159. Se me ha enseñado el aspecto del Señor apareciendo como sol a los ángeles del reino celestial en su primero, segundo y tercer estado. Apareció el Señor como sol, primero rutilante y radiante de un esplendor indescriptible; dijese que así aparece el Señor como sol a los ángeles en su primer estado; luego se vio un grande círculo oscuro alrededor del sol, empezando por esta causa a disminuir el esplendor y el fulgor por los cuales antes brillaba tanto: dijese que así aparece el Señor en el segundo estado; después vi oscurecer el círculo más y más, apareciendo el sol a consecuencia de esto menos rutilante, y así gradualmente hasta que por fin resultó de un blanco resplandeciente; dijese que así aparecía a ellos el sol en el tercer estado; después de esto se vio aquel punto blanco resplandeciente moverse hacia la izquierda, hacia la luna del cielo, y añadirse a la luz de esta, por lo cual la luna entonces brillaba sobremanera; dijese que este era el primer estado de los que están en el reino espiritual, y que las mutaciones de estado en ambos reinos cambian de esta manera, sin embargo no en su totalidad, sino en una sociedad después de otra; y además que estas mutaciones no se verifican con regularidad, sino que sobrevienen, ora temprano ora tarde, cogiéndoles de imprevisto.
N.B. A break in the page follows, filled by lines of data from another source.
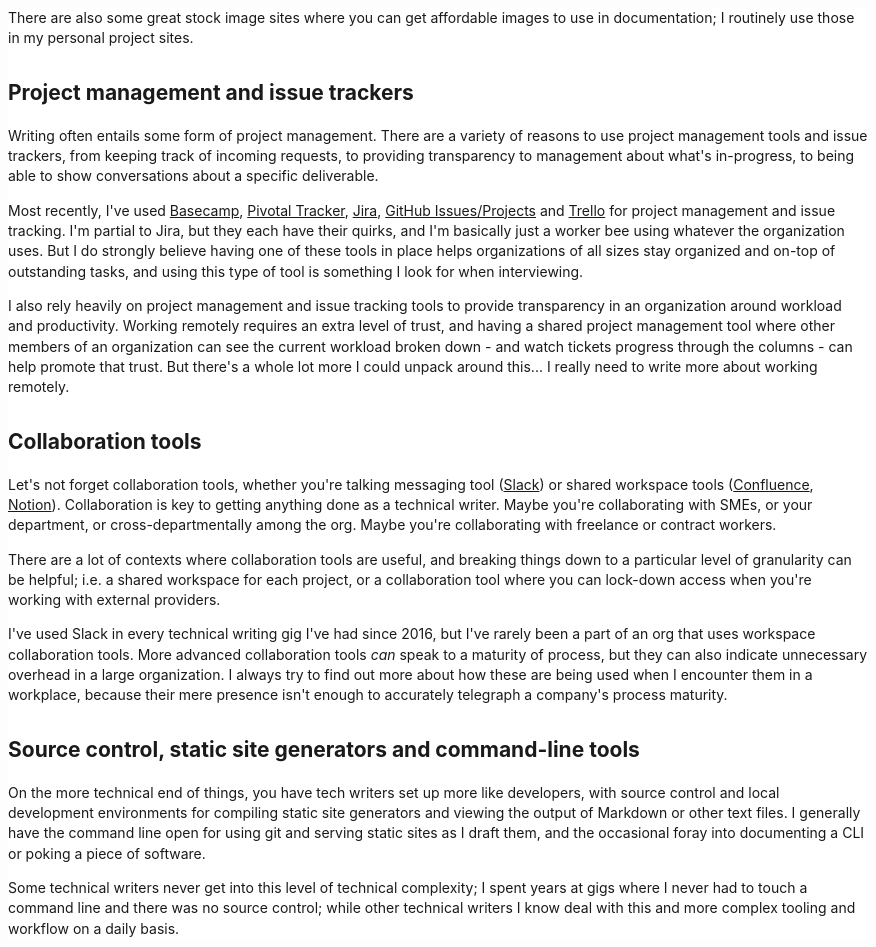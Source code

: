 There are also some great stock image sites where you can get affordable images to use in documentation; I routinely use those in my personal project sites.

## Project management and issue trackers

Writing often entails some form of project management. There are a variety of reasons to use project management tools and issue trackers, from keeping track of incoming requests, to providing transparency to management about what's in-progress, to being able to show conversations about a specific deliverable.

Most recently, I've used [Basecamp][29], [Pivotal Tracker][30], [Jira][31], [GitHub Issues/Projects][32] and [Trello][33] for project management and issue tracking. I'm partial to Jira, but they each have their quirks, and I'm basically just a worker bee using whatever the organization uses. But I do strongly believe having one of these tools in place helps organizations of all sizes stay organized and on-top of outstanding tasks, and using this type of tool is something I look for when interviewing.

I also rely heavily on project management and issue tracking tools to provide transparency in an organization around workload and productivity. Working remotely requires an extra level of trust, and having a shared project management tool where other members of an organization can see the current workload broken down - and watch tickets progress through the columns - can help promote that trust. But there's a whole lot more I could unpack around this... I really need to write more about working remotely.

## Collaboration tools

Let's not forget collaboration tools, whether you're talking messaging tool ([Slack][34]) or shared workspace tools ([Confluence][35], [Notion][36]). Collaboration is key to getting anything done as a technical writer. Maybe you're collaborating with SMEs, or your department, or cross-departmentally among the org. Maybe you're collaborating with freelance or contract workers. 

There are a lot of contexts where collaboration tools are useful, and breaking things down to a particular level of granularity can be helpful; i.e. a shared workspace for each project, or a collaboration tool where you can lock-down access when you're working with external providers.

I've used Slack in every technical writing gig I've had since 2016, but I've rarely been a part of an org that uses workspace collaboration tools. More advanced collaboration tools _can_ speak to a maturity of process, but they can also indicate unnecessary overhead in a large organization. I always try to find out more about how these are being used when I encounter them in a workplace, because their mere presence isn't enough to accurately telegraph a company's process maturity.

## Source control, static site generators and command-line tools

On the more technical end of things, you have tech writers set up more like developers, with source control and local development environments for compiling static site generators and viewing the output of Markdown or other text files. I generally have the command line open for using git and serving static sites as I draft them, and the occasional foray into documenting a CLI or poking a piece of software.

Some technical writers never get into this level of technical complexity; I spent years at gigs where I never had to touch a command line and there was no source control; while other technical writers I know deal with this and more complex tooling and workflow on a daily basis. 


 [1]: https://products.office.com/en-us/home
 [2]: https://www.apple.com/pages/
 [3]: https://www.google.com/docs/about/
 [4]: https://gsuite.google.com/
 [5]: https://www.literatureandlatte.com/scrivener/overview
 [6]: https://atom.io/
 [7]: https://code.visualstudio.com/
 [8]: https://www.vim.org/
 [9]: https://ia.net/writer
 [10]: https://macdown.uranusjr.com/
 [11]: https://www.madcapsoftware.com/products/flare/
 [12]: https://www.adobe.com/products/robohelp.html
 [13]: https://www.author-it.com/
 [14]: https://www.oxygenxml.com/xml_author.html
 [15]: https://insomnia.rest/
 [16]: https://swagger.io/
 [17]: https://products.office.com/en-us/visio/flowchart-software
 [18]: https://www.omnigroup.com/omnigraffle/
 [19]: https://products.office.com/en-us/powerpoint
 [20]: https://www.apple.com/keynote/
 [21]: https://www.google.com/slides/about/
 [22]: https://www.adobe.com/products/photoshop.html
 [23]: https://www.pixelmator.com/pro/
 [24]: https://evernote.com/products/skitch
 [25]: https://www.techsmith.com/screen-capture.html
 [26]: https://www.graphic.com/
 [27]: https://www.techsmith.com/video-editor.html
 [28]: https://www.apple.com/imovie/
 [29]: https://basecamp.com/
 [30]: https://www.pivotaltracker.com/
 [31]: https://www.atlassian.com/software/jira
 [32]: https://help.github.com/en/articles/about-issues
 [33]: https://trello.com/
 [34]: https://slack.com/
 [35]: https://www.atlassian.com/software/confluence
 [36]: https://www.notion.so/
Dijeron además que el sol en sí mismo no sufre variación; tampoco se mueve, sin embargo parece así según el estado de ellos en sus sucesivos progresos, por la razón de que el Señor aparece a cada uno conforme su estado, es decir, rutilante a los que se hallan en amor intenso, menos rutilante y finalmente de un blanco resplandeciente, en la medida en que disminuye el amor; y que la calidad de su estado fue representado por el círculo oscuro el cual parecía causar aquellas variaciones en el sol en cuanto a su llama y a su luz.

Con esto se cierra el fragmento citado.